→ **ASSIGNMENT**: Collect all lines from the records below that include the word "transparency".

Start of RECORD EXCERPTS

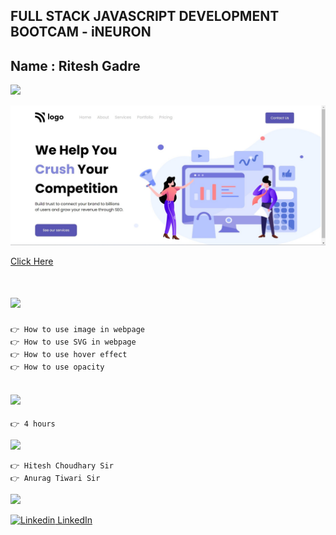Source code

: ## FULL STACK JAVASCRIPT DEVELOPMENT BOOTCAM - iNEURON

## Name : Ritesh Gadre

![](https://img.shields.io/badge/Project%204-Deployed-green)

![](./images/Project4.jpg)

[Click Here](https://ritesh-project-4-digital-marketing-pa.netlify.app/)

# ![](https://img.shields.io/badge/-Learnings-orange)

```
👉 How to use image in webpage
👉 How to use SVG in webpage
👉 How to use hover effect
👉 How to use opacity
```

## ![](https://img.shields.io/badge/-Time%20Taken-orange)
```
👉 4 hours
```

![](https://img.shields.io/badge/-Speacial%20Thanks-orange)
```
👉 Hitesh Choudhary Sir
👉 Anurag Tiwari Sir
```

![](https://img.shields.io/badge/-Connect%20with%20me-blue)

[![Linkedin](https://i.stack.imgur.com/gVE0j.png) LinkedIn](https://www.linkedin.com/in/ritesh-gadre-80a0a9188/)
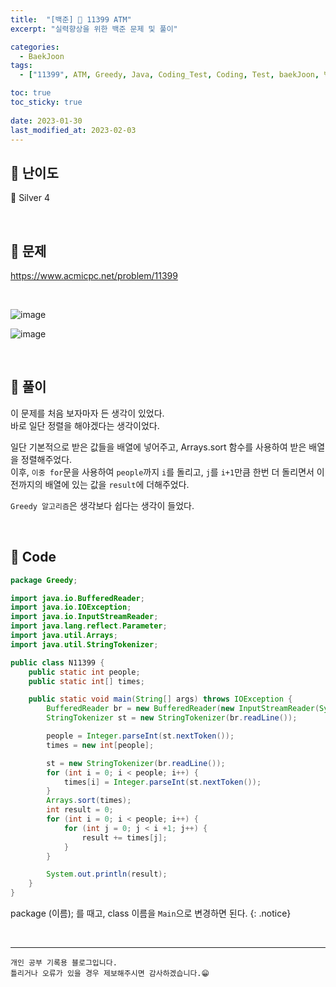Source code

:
 ```yaml
---
title:  "[백준] 🥈 11399 ATM"
excerpt: "실력향상을 위한 백준 문제 및 풀이"

categories:
  - BaekJoon
tags:
  - ["11399", ATM, Greedy, Java, Coding_Test, Coding, Test, baekJoon, 백준]

toc: true
toc_sticky: true
 
date: 2023-01-30
last_modified_at: 2023-02-03
---
```


## 📌 난이도

  🥈 Silver 4

<br>

## 📌 문제

<https://www.acmicpc.net/problem/11399>

<br>

![image](https://user-images.githubusercontent.com/37824506/215449376-c98a1a7a-1f95-460e-b3ae-66351978d74a.png)


![image](https://user-images.githubusercontent.com/37824506/215449455-cecf9185-40d5-408a-9b54-025dfb770b6e.png)




<br>

## 📌 풀이  

이 문제를 처음 보자마자 든 생각이 있었다.  
바로 일단 정렬을 해야겠다는 생각이었다.  

일단 기본적으로 받은 값들을 배열에 넣어주고, Arrays.sort 함수를 사용하여 받은 배열을 정렬해주었다.  
이후, `이중 for`문을 사용하여 `people`까지 `i`를 돌리고, `j`를 `i+1`만큼 한번 더 돌리면서 이전까지의 배열에 있는 값을 `result`에 더해주었다.

`Greedy 알고리즘`은 생각보다 쉽다는 생각이 들었다.

<br>

## 📌 Code

```java
package Greedy;

import java.io.BufferedReader;
import java.io.IOException;
import java.io.InputStreamReader;
import java.lang.reflect.Parameter;
import java.util.Arrays;
import java.util.StringTokenizer;

public class N11399 {
    public static int people;
    public static int[] times;

    public static void main(String[] args) throws IOException {
        BufferedReader br = new BufferedReader(new InputStreamReader(System.in));
        StringTokenizer st = new StringTokenizer(br.readLine());

        people = Integer.parseInt(st.nextToken());
        times = new int[people];

        st = new StringTokenizer(br.readLine());
        for (int i = 0; i < people; i++) {
            times[i] = Integer.parseInt(st.nextToken());
        }
        Arrays.sort(times);
        int result = 0;
        for (int i = 0; i < people; i++) {
            for (int j = 0; j < i +1; j++) {
                result += times[j];
            }
        }

        System.out.println(result);
    }
}
```

package (이름); 를 때고, class 이름을 `Main`으로 변경하면 된다.
{: .notice} 


<br>


***
    개인 공부 기록용 블로그입니다.
    틀리거나 오류가 있을 경우 제보해주시면 감사하겠습니다.😁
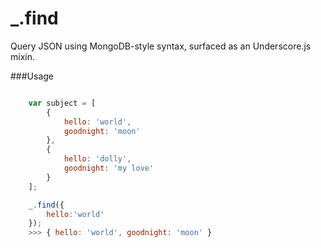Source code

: _.find
======

Query JSON using MongoDB-style syntax, surfaced as an Underscore.js mixin.

###Usage

```javascript

	var subject = [
		{
			hello: 'world',
			goodnight: 'moon'
		},
		{
			hello: 'dolly',
			goodnight: 'my love'
		}
	];

	_.find({
		hello:'world'
	});
	>>> { hello: 'world', goodnight: 'moon' }
```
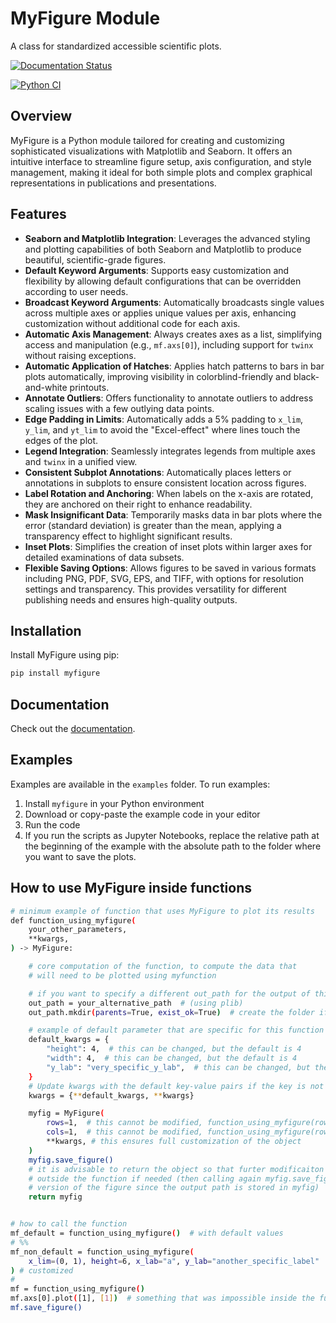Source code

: # MyFigure Module

A class for standardized accessible scientific plots.

[![Documentation Status](https://readthedocs.org/projects/myfigure/badge/?version=latest)](https://myfigure.readthedocs.io/en/latest/?badge=latest)

[![Python CI](https://github.com/mpecchi/myfigure/actions/workflows/continuous_integration.yaml/badge.svg)](https://github.com/mpecchi/myfigure/actions/workflows/continuous_integration.yaml)
    
## Overview
MyFigure is a Python module tailored for creating and customizing sophisticated visualizations with Matplotlib and Seaborn. It offers an intuitive interface to streamline figure setup, axis configuration, and style management, making it ideal for both simple plots and complex graphical representations in publications and presentations.

## Features
- **Seaborn and Matplotlib Integration**: Leverages the advanced styling and plotting capabilities of both Seaborn and Matplotlib to produce beautiful, scientific-grade figures.
- **Default Keyword Arguments**: Supports easy customization and flexibility by allowing default configurations that can be overridden according to user needs.
- **Broadcast Keyword Arguments**: Automatically broadcasts single values across multiple axes or applies unique values per axis, enhancing customization without additional code for each axis.
- **Automatic Axis Management**: Always creates axes as a list, simplifying access and manipulation (e.g., `mf.axs[0]`), including support for `twinx` without raising exceptions.
- **Automatic Application of Hatches**: Applies hatch patterns to bars in bar plots automatically, improving visibility in colorblind-friendly and black-and-white printouts.
- **Annotate Outliers**: Offers functionality to annotate outliers to address scaling issues with a few outlying data points.
- **Edge Padding in Limits**: Automatically adds a 5% padding to `x_lim`, `y_lim`, and `yt_lim` to avoid the "Excel-effect" where lines touch the edges of the plot.
- **Legend Integration**: Seamlessly integrates legends from multiple axes and `twinx` in a unified view.
- **Consistent Subplot Annotations**: Automatically places letters or annotations in subplots to ensure consistent location across figures.
- **Label Rotation and Anchoring**: When labels on the x-axis are rotated, they are anchored on their right to enhance readability.
- **Mask Insignificant Data**: Temporarily masks data in bar plots where the error (standard deviation) is greater than the mean, applying a transparency effect to highlight significant results.
- **Inset Plots**: Simplifies the creation of inset plots within larger axes for detailed examinations of data subsets.
- **Flexible Saving Options**: Allows figures to be saved in various formats including PNG, PDF, SVG, EPS, and TIFF, with options for resolution settings and transparency. This provides versatility for different publishing needs and ensures high-quality outputs.

## Installation
Install MyFigure using pip:
```bash
pip install myfigure
```

## Documentation

Check out the [documentation](https://myfigure.readthedocs.io/).

## Examples 

Examples are available in the ``examples`` folder.
To run examples:
1. Install ``myfigure`` in your Python environment
2. Download or copy-paste the example code in your editor
3. Run the code 
4. If you run the scripts as Jupyter Notebooks, replace the relative path at the beginning of the example with the absolute path to the folder where you want to save the plots.

## How to use MyFigure inside functions
```bash
# minimum example of function that uses MyFigure to plot its results
def function_using_myfigure(
    your_other_parameters,
    **kwargs,
) -> MyFigure:

    # core computation of the function, to compute the data that
    # will need to be plotted using myfunction

    # if you want to specify a different out_path for the output of this function
    out_path = your_alternative_path  # (using plib)
    out_path.mkdir(parents=True, exist_ok=True)  # create the folder if missing

    # example of default parameter that are specific for this function
    default_kwargs = {
        "height": 4,  # this can be changed, but the default is 4
        "width": 4,  # this can be changed, but the default is 4
        "y_lab": "very_specific_y_lab",  # this can be changed, but the default is "very_specific_y_lab"
    }
    # Update kwargs with the default key-value pairs if the key is not present in kwargs
    kwargs = {**default_kwargs, **kwargs}

    myfig = MyFigure(
        rows=1,  # this cannot be modified, function_using_myfigure(rows=2) gives an error
        cols=1,  # this cannot be modified, function_using_myfigure(rows=2) gives an error
        **kwargs, # this ensures full customization of the object
    )
    myfig.save_figure()
    # it is advisable to return the object so that furter modificaiton can be performed
    # outside the function if needed (then calling again myfig.save_figure() will simply overwrite the
    # version of the figure since the output path is stored in myfig)
    return myfig


# how to call the function
mf_default = function_using_myfigure()  # with default values
# %%
mf_non_default = function_using_myfigure(
    x_lim=(0, 1), height=6, x_lab="a", y_lab="another_specific_label"
) # customized
#
mf = function_using_myfigure()
mf.axs[0].plot([1], [1])  # something that was impossible inside the function
mf.save_figure()
```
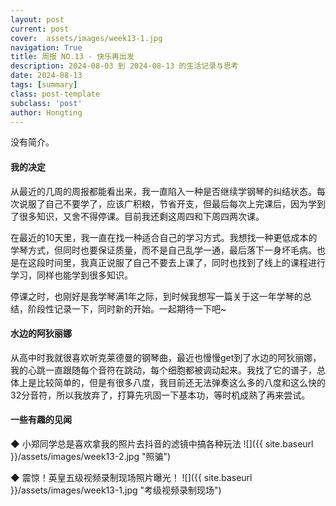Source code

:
 ```yaml
---
layout: post
current: post
cover:  assets/images/week13-1.jpg
navigation: True
title: 周报 NO.13 - 快乐再出发
description: 2024-08-03 到 2024-08-13 的生活记录与思考
date: 2024-08-13
tags: [summary]
class: post-template
subclass: 'post'
author: Hongting
---
```


没有简介。

#### 我的决定

从最近的几周的周报都能看出来，我一直陷入一种是否继续学钢琴的纠结状态。每次说服了自己不要学了，应该广积粮，节省开支，但最后每次上完课后，因为学到了很多知识，又舍不得停课。目前我还剩这周四和下周四两次课。

在最近的10天里，我一直在找一种适合自己的学习方式。我想找一种更低成本的学琴方式，但同时也要保证质量，而不是自己乱学一通，最后落下一身坏毛病。也是在这段时间里，我真正说服了自己不要去上课了，同时也找到了线上的课程进行学习，同样也能学到很多知识。

停课之时，也刚好是我学琴满1年之际，到时候我想写一篇关于这一年学琴的总结，阶段性记录一下，同时新的开始。一起期待一下吧~


#### 水边的阿狄丽娜

从高中时我就很喜欢听克莱德曼的钢琴曲，最近也慢慢get到了水边的阿狄丽娜，我的心跳一直跟随每个音符在跳动，每个细胞都被调动起来。我找了它的谱子，总体上是比较简单的，但是有很多八度，我目前还无法弹奏这么多的八度和这么快的32分音符，所以我放弃了，打算先巩固一下基本功，等时机成熟了再来尝试。


#### 一些有趣的见闻

◆ 小郑同学总是喜欢拿我的照片去抖音的滤镜中搞各种玩法
![]({{ site.baseurl }}/assets/images/week13-2.jpg "照骗")

◆ 震惊！英皇五级视频录制现场照片曝光！
![]({{ site.baseurl }}/assets/images/week13-1.jpg "考级视频录制现场")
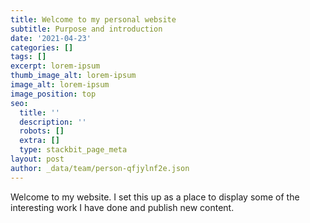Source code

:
 ```yaml
---
title: Welcome to my personal website
subtitle: Purpose and introduction
date: '2021-04-23'
categories: []
tags: []
excerpt: lorem-ipsum
thumb_image_alt: lorem-ipsum
image_alt: lorem-ipsum
image_position: top
seo:
  title: ''
  description: ''
  robots: []
  extra: []
  type: stackbit_page_meta
layout: post
author: _data/team/person-qfjylnf2e.json
---
```

Welcome to my website. I set this up as a place to display some of the interesting work I have done and publish new content.




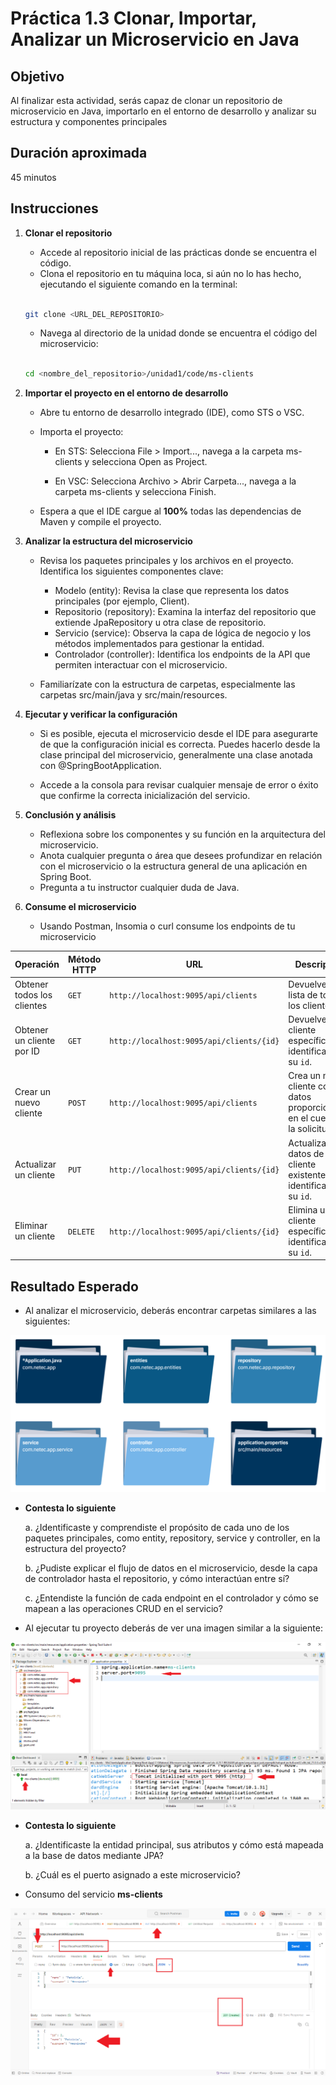 # Práctica 1.3 Clonar, Importar, Analizar un Microservicio en Java

## Objetivo

Al finalizar esta actividad, serás capaz de clonar un repositorio de microservicio en Java, importarlo en el entorno de desarrollo y analizar su estructura y componentes principales

## Duración aproximada

45 minutos

## Instrucciones

1. **Clonar el repositorio**

    - Accede al repositorio inicial de las prácticas donde se encuentra el código.
    - Clona el repositorio en tu máquina loca, si aún no lo has hecho, ejecutando el siguiente comando en la terminal:

    ```bash
    
    git clone <URL_DEL_REPOSITORIO>
    ```

    - Navega al directorio de la unidad donde se encuentra el código del microservicio:

    ```bash
    
    cd <nombre_del_repositorio>/unidad1/code/ms-clients
    ```


2. **Importar el proyecto en el entorno de desarrollo**

    - Abre tu entorno de desarrollo integrado (IDE), como STS o VSC.
    - Importa el proyecto:
        - En STS: Selecciona File > Import..., navega a la carpeta ms-clients y selecciona Open as Project.

        - En VSC: Selecciona Archivo > Abrir Carpeta..., navega a la carpeta ms-clients y selecciona Finish.

    - Espera a que el IDE cargue al **100%** todas las dependencias de Maven y compile el proyecto.



3. **Analizar la estructura del microservicio**

    - Revisa los paquetes principales y los archivos en el proyecto. Identifica los siguientes componentes clave:

        - Modelo (entity): Revisa la clase que representa los datos principales (por ejemplo, Client).
        - Repositorio (repository): Examina la interfaz del repositorio que extiende JpaRepository u otra clase de repositorio.
        - Servicio (service): Observa la capa de lógica de negocio y los métodos implementados para gestionar la entidad.
        - Controlador (controller): Identifica los endpoints de la API que permiten interactuar con el microservicio.

    - Familiarízate con la estructura de carpetas, especialmente las carpetas src/main/java y src/main/resources.



4. **Ejecutar y verificar la configuración**

    - Si es posible, ejecuta el microservicio desde el IDE para asegurarte de que la configuración inicial es correcta. Puedes hacerlo desde la clase principal del microservicio, generalmente una clase anotada con @SpringBootApplication.
    
    - Accede a la consola para revisar cualquier mensaje de error o éxito que confirme la correcta inicialización del servicio.

5. **Conclusión y análisis**

    - Reflexiona sobre los componentes y su función en la arquitectura del microservicio.
    - Anota cualquier pregunta o área que desees profundizar en relación con el microservicio o la estructura general de una aplicación en Spring Boot. 
    - Pregunta a tu instructor cualquier duda de Java.


6. **Consume el microservicio**

    - Usando Postman, Insomia o curl consume los endpoints de tu microservicio

| **Operación**                | **Método HTTP** | **URL**                                      | **Descripción**                                                |
|------------------------------|-----------------|----------------------------------------------|----------------------------------------------------------------|
| Obtener todos los clientes   | `GET`           | `http://localhost:9095/api/clients`          | Devuelve una lista de todos los clientes.                       |
| Obtener un cliente por ID    | `GET`           | `http://localhost:9095/api/clients/{id}`     | Devuelve un cliente específico, identificado por su `id`.       |
| Crear un nuevo cliente       | `POST`          | `http://localhost:9095/api/clients`          | Crea un nuevo cliente con los datos proporcionados en el cuerpo de la solicitud. |
| Actualizar un cliente        | `PUT`           | `http://localhost:9095/api/clients/{id}`     | Actualiza los datos de un cliente existente, identificado por su `id`. |
| Eliminar un cliente          | `DELETE`        | `http://localhost:9095/api/clients/{id}`     | Elimina un cliente específico, identificado por su `id`.        |

 

## Resultado Esperado

- Al analizar el microservicio, deberás encontrar carpetas similares a las siguientes:


![docker -run hello-world](../images/u1_3_2.png)



- **Contesta lo siguiente**

    a. ¿Identificaste y comprendiste el propósito de cada uno de los paquetes principales, como entity, repository, service y controller, en la estructura del proyecto?

    b. ¿Pudiste explicar el flujo de datos en el microservicio, desde la capa de controlador hasta el repositorio, y cómo interactúan entre sí?

    c. ¿Entendiste la función de cada endpoint en el controlador y cómo se mapean a las operaciones CRUD en el servicio?



- Al ejecutar tu proyecto deberás de ver una imagen similar a la siguiente:


![docker -run hello-world](../images/u1_3_1.png)

 
- **Contesta lo siguiente**

    a. ¿Identificaste la entidad principal, sus atributos y cómo está mapeada a la base de datos mediante JPA?

    b. ¿Cuál es el puerto asignado a este microservicio?


- Consumo del servicio **ms-clients**


![docker -run hello-world](../images/u1_3_3.png)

End of RECORD EXCERPTS

→ **ANSWER BOX**:
- **Mask Insignificant Data**: Temporarily masks data in bar plots where the error (standard deviation) is greater than the mean, applying a transparency effect to highlight significant results.
- **Flexible Saving Options**: Allows figures to be saved in various formats including PNG, PDF, SVG, EPS, and TIFF, with options for resolution settings and transparency. This provides versatility for different publishing needs and ensures high-quality outputs.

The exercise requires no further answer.